German Jewish activists said they were shoved and attacked with red paint while hanging up posters of the hostages held in Gaza at a park in Frankfurt on Friday.
Sacha Stawski told German tabloid Bild that he and two others were initially pushed away by a mob of dozens wearing hoods and masks. Some were wearing face coverings bearing the face of German Chancellor Friedrich Merz.
“We attached posters with photos of the 50 hostages still in Hamas’s captivity to a fence in the Frankfurt Grüneburgpark,” he told Bild.
While holding up photos, he said they heard “antisemitic calls.”

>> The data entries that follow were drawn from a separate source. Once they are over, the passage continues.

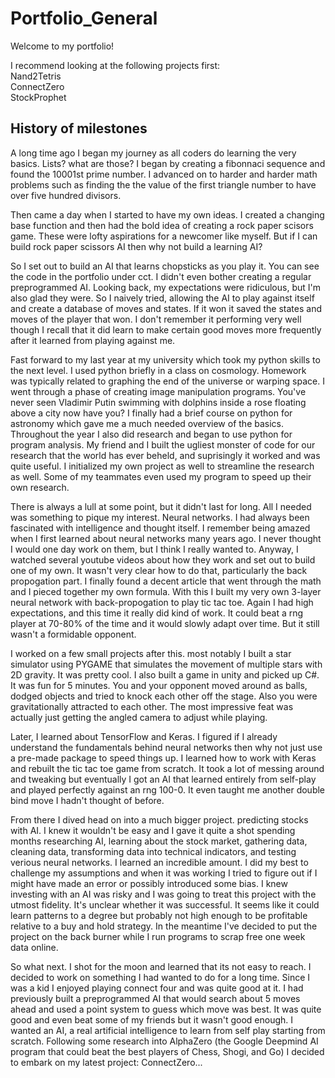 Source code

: # Portfolio_General

Welcome to my portfolio!

I recommend looking at the following projects first:
<br>
Nand2Tetris
<br>
ConnectZero
<br>
StockProphet


## History of milestones
A long time ago I began my journey as all coders do learning the very basics. Lists? what are those? I began by creating a fibonnaci sequence and found the 10001st prime number. I advanced on to harder and harder math problems such as finding the the value of the first triangle number to have over five hundred divisors.

Then came a day when I started to have my own ideas. I created a changing base function and then had the bold idea of creating a rock paper scisors game. These were lofty aspirations for a newcomer like myself. But if I can build rock paper scissors AI then why not build a learning AI?

So I set out to build an AI that learns chopsticks as you play it. You can see the code in the portfolio under cct. I didn't even bother creating a regular preprogrammed AI. Looking back, my expectations were ridiculous, but I'm also glad they were. So I naively tried, allowing the AI to play against itself and create a database of moves and states. If it won it saved the states and moves of the player that won. I don't remember it performing very well though I recall that it did learn to make certain good moves more frequently after it learned from playing against me.

Fast forward to my last year at my university which took my python skills to the next level. I used python briefly in a class on cosmology. Homework was typically related to graphing the end of the universe or warping space. I went through a phase of creating image manipulation programs. You've never seen Vladimir Putin swimming with dolphins inside a rose floating above a city now have you? I finally had a brief course on python for astronomy which gave me a much needed overview of the basics. Throughout the year I also did research and began to use python for program analysis. My friend and I built the ugliest monster of code for our research that the world has ever beheld, and suprisingly it worked and was quite useful. I initialized my own project as well to streamline the research as well. Some of my teammates even used my program to speed up their own research.

There is always a lull at some point, but it didn't last for long. All I needed was something to pique my interest. Neural networks. I had always been fascinated with intelligence and thought itself. I remember being amazed when I first learned about neural networks many years ago. I never thought I would one day work on them, but I think I really wanted to. Anyway, I watched several youtube videos about how they work and set out to build one of my own. It wasn't very clear how to do that, particularly the back propogation part. I finally found a decent article that went through the math and I pieced together my own formula. With this I built my very own 3-layer neural network with back-propogation to play tic tac toe. Again I had high expectations, and this time it really did kind of work. It could beat a rng player at 70-80% of the time and it would slowly adapt over time. But it still wasn't a formidable opponent. 

I worked on a few small projects after this. most notably I built a star simulator using PYGAME that simulates the movement of multiple stars with 2D gravity. It was pretty cool. I also built a game in unity and picked up C#. It was fun for 5 minutes. You and your opponent moved around as balls, dodged objects and tried to knock each other off the stage. Also you were gravitationally attracted to each other. The most impressive feat was actually just getting the angled camera to adjust while playing.

Later, I learned about TensorFlow and Keras. I figured if I already understand the fundamentals behind neural networks then why not just use a pre-made package to speed things up. I learned how to work with Keras and rebuilt the tic tac toe game from scratch. It took a lot of messing around and tweaking but eventually I got an AI that learned entirely from self-play and played perfectly against an rng 100-0. It even taught me another double bind move I hadn't thought of before.

From there I dived head on into a much bigger project. predicting stocks with AI. I knew it wouldn't be easy and I gave it quite a shot spending months researching AI, learning about the stock market, gathering data, cleaning data, transforming data into technical indicators, and testing verious neural networks. I learned an incredible amount. I did my best to challenge my assumptions and when it was working I tried to figure out if I might have made an error or possibly introduced some bias. I knew investing with an AI was risky and I was going to treat this project with the utmost fidelity. It's unclear whether it was successful. It seems like it could learn patterns to a degree but probably not high enough to be profitable relative to a buy and hold strategy. In the meantime I've decided to put the project on the back burner while I run programs to scrap free one week data online.

So what next. I shot for the moon and learned that its not easy to reach. I decided to work on something I had wanted to do for a long time. Since I was a kid I enjoyed playing connect four and was quite good at it. I had previously built a preprogrammed AI that would search about 5 moves ahead and used a point system to guess which move was best. It was quite good and even beat some of my friends but it wasn't good enough. I wanted an AI, a real artificial intelligence to learn from self play starting from scratch. Following some research into AlphaZero (the Google Deepmind AI program that could beat the best players of Chess, Shogi, and Go) I decided to embark on my latest project: ConnectZero...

“We were insulted as ‘child killers,’ and I constantly heard ‘Free Palestine,’ and ‘genocide’ calls,” he said, adding that he and two other men were then attacked by a woman holding two tubes of red paint.

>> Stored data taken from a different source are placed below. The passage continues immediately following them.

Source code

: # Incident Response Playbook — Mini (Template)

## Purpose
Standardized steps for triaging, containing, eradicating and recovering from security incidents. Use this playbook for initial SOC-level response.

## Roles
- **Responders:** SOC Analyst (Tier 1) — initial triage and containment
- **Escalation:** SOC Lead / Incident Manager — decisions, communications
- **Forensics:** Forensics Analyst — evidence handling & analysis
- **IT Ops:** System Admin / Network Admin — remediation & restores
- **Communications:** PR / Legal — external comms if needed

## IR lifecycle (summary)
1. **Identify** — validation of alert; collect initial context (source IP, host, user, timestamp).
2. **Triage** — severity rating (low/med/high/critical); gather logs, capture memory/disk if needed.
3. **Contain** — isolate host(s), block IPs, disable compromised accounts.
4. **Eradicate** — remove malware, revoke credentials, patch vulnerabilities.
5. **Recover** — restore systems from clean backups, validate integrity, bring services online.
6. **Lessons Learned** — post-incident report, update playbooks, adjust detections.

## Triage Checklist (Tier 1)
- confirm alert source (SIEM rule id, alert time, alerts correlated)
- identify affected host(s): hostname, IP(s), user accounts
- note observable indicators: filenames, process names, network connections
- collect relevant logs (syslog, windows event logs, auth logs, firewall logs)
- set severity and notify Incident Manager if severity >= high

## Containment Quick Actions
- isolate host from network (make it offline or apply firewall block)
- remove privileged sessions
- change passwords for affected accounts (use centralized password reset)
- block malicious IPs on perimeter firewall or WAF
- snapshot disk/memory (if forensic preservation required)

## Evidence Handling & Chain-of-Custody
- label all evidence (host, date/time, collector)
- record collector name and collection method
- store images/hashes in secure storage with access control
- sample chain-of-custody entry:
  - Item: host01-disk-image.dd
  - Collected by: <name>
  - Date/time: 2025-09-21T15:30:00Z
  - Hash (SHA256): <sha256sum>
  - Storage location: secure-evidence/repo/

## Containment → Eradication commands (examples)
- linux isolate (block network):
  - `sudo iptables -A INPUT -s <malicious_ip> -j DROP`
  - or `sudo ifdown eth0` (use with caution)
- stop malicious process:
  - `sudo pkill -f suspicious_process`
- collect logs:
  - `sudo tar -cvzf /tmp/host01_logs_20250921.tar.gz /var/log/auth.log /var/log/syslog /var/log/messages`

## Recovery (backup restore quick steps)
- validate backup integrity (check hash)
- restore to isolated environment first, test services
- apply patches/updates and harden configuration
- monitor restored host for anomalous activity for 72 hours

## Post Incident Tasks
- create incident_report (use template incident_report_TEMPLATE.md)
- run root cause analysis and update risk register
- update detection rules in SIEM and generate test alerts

“The paint was also poured over my glasses, so I found it hard to see the perpetrator,” he said.
Stawski told the Kan public broadcaster that he suggested to the crowd that they take a moment together to reflect on all the innocent victims of the war.

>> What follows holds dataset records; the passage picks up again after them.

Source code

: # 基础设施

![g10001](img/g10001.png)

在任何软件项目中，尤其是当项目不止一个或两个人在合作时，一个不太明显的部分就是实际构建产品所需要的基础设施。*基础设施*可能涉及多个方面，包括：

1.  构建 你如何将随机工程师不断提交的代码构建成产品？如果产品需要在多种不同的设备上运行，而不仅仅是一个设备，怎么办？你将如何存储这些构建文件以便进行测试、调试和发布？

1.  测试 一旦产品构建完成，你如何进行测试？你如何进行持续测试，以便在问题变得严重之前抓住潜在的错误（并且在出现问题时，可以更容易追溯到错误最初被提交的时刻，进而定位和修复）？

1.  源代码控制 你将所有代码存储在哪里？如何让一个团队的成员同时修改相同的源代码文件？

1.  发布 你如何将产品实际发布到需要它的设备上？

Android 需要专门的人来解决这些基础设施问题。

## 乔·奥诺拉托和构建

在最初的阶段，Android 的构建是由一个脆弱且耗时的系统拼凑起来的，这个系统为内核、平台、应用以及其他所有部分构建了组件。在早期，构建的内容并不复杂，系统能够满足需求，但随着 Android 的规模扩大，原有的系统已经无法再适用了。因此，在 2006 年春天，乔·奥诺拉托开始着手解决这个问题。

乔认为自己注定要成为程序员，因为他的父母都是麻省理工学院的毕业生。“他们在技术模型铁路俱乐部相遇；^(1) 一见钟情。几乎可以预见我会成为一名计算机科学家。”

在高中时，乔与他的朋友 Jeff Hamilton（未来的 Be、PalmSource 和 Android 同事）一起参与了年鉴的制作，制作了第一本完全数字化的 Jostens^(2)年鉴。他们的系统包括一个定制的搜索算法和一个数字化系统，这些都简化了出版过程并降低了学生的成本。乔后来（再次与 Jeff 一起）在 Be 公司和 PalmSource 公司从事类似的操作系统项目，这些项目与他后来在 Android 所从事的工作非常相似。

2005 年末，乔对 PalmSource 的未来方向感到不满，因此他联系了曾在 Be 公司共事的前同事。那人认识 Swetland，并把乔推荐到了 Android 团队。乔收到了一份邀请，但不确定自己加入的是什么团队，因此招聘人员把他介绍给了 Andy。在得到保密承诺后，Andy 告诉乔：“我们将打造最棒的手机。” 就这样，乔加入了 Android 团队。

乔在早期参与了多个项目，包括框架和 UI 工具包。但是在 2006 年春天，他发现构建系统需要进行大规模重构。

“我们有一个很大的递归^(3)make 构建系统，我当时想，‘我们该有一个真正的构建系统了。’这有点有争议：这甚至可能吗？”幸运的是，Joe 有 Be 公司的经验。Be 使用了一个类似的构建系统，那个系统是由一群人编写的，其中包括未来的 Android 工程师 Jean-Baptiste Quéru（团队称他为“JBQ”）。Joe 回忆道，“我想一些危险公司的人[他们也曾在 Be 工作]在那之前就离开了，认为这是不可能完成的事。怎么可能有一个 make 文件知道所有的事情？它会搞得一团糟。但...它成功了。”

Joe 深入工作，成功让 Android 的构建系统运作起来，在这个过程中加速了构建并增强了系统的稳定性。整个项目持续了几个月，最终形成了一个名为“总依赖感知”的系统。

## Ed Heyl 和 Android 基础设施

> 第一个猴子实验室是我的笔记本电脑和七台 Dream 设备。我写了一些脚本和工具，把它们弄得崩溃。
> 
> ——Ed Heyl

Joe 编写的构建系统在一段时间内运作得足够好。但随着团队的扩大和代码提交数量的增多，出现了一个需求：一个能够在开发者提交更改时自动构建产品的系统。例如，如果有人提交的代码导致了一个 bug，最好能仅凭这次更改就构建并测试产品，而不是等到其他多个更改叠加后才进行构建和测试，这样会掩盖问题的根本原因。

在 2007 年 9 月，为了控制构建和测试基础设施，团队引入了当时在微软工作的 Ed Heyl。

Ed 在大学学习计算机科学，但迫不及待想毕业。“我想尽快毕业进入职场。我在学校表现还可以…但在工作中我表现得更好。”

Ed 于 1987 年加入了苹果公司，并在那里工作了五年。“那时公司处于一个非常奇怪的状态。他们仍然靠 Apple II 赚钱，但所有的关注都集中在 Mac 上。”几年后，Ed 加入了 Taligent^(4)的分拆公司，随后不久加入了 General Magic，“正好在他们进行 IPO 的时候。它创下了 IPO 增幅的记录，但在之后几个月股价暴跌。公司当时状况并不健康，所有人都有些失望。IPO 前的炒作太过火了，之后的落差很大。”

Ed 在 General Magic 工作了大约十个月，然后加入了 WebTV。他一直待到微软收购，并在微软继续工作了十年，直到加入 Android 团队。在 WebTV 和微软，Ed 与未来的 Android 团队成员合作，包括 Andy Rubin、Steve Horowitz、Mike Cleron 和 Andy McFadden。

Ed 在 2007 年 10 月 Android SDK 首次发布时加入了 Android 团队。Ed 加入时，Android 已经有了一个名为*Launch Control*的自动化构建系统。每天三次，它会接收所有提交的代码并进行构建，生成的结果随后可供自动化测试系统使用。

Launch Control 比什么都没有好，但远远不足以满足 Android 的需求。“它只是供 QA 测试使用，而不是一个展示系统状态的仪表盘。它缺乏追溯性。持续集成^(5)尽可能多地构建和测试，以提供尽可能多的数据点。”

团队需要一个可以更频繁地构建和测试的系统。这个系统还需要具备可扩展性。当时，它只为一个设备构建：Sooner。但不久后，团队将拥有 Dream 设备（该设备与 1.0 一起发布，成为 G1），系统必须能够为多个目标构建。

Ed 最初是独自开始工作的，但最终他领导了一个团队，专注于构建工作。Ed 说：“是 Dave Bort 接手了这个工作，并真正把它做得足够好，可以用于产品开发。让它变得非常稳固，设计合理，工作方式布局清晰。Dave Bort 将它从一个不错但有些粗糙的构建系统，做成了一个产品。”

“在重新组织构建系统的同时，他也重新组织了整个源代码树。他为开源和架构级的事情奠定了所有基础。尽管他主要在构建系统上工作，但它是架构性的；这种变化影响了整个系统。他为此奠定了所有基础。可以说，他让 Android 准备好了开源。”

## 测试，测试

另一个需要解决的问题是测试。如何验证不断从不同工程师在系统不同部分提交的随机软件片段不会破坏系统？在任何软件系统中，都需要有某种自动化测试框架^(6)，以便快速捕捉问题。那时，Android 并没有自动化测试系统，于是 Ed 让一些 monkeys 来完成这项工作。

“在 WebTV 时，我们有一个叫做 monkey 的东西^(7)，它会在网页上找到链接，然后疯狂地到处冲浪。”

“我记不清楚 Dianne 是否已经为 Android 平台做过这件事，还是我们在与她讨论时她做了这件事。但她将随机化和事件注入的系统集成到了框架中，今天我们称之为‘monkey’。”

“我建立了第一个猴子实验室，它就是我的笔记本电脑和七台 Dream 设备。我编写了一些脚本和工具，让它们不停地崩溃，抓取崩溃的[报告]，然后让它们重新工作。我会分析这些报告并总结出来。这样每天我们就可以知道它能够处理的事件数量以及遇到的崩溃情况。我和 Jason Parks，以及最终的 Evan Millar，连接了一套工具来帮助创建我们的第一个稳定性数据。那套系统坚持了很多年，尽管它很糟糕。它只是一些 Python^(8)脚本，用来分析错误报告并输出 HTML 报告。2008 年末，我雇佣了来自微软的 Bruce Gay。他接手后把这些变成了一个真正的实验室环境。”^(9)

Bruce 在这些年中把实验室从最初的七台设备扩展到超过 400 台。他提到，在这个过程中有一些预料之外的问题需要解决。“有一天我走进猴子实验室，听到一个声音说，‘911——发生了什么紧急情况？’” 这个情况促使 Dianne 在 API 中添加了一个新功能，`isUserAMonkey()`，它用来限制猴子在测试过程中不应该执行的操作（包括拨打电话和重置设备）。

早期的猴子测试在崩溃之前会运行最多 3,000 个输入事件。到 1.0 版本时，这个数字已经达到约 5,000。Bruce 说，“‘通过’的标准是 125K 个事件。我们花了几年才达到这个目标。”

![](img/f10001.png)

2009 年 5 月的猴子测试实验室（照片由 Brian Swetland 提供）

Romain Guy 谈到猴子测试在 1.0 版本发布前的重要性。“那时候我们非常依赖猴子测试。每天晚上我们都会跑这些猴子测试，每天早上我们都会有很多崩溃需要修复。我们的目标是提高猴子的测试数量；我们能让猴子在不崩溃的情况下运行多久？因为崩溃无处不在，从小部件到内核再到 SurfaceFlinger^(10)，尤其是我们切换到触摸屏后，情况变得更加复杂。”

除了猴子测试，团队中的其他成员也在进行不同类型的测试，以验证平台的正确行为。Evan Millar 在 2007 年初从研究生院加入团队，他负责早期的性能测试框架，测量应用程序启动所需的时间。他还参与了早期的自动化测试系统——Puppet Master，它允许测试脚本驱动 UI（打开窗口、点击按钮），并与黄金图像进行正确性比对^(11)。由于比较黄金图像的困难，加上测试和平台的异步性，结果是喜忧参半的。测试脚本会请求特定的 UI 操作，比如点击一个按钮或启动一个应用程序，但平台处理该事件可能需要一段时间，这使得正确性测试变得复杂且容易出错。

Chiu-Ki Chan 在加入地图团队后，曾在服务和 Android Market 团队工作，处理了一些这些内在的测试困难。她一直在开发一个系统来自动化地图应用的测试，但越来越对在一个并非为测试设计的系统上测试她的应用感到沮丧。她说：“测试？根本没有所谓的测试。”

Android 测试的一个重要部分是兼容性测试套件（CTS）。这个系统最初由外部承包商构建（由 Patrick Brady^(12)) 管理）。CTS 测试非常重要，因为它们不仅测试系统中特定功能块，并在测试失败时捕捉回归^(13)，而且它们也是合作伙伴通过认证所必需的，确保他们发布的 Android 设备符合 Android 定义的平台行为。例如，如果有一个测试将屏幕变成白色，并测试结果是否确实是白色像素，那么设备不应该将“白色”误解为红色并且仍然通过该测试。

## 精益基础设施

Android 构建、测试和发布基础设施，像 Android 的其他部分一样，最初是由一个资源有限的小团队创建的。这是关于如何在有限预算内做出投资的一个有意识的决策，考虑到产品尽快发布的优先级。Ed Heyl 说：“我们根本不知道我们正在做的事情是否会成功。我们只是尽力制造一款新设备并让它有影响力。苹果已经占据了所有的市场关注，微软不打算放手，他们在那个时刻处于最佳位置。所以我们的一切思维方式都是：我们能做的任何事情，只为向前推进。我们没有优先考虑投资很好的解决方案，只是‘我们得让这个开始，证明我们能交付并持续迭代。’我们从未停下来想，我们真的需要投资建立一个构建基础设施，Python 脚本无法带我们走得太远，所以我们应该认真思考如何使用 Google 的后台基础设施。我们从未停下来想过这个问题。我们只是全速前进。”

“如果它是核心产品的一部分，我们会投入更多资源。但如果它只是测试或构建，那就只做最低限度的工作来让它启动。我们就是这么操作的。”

“I suggested several times to the people there that we hold a minute of silence for all the innocent victims of this war, and said that I, too, only want peace,” he said. “Even though I said this several times, there was nothing but insults and rejection from these people.”
Police confirmed the incident to Bild and said they have increased their presence in the area.
Bild noted that there was an encampment of environmentalists set up in the park — it was unclear if the attackers were linked.
Videos on social media appeared to show that it was not the first time posters of hostages had been ripped down in the park in recent days.
Terror groups in the Gaza Strip are holding 50 hostages, including 49 of the 251 abducted by Hamas-led terrorists on October 7, 2023. They include the bodies of at least 28 confirmed dead by the IDF. Twenty are believed to be alive, and there are grave concerns for the well-being of two others, Israeli officials have said. Hamas is also holding the body of an IDF soldier killed in Gaza in 2014.
The park incident was the latest in a series of antisemitic attacks in Germany, amid an upswing in attacks since the start of the war in Gaza, sparked by the Hamas onslaught. There have also been a number of attacks on Israeli tourists vacationing in European nations in recent weeks.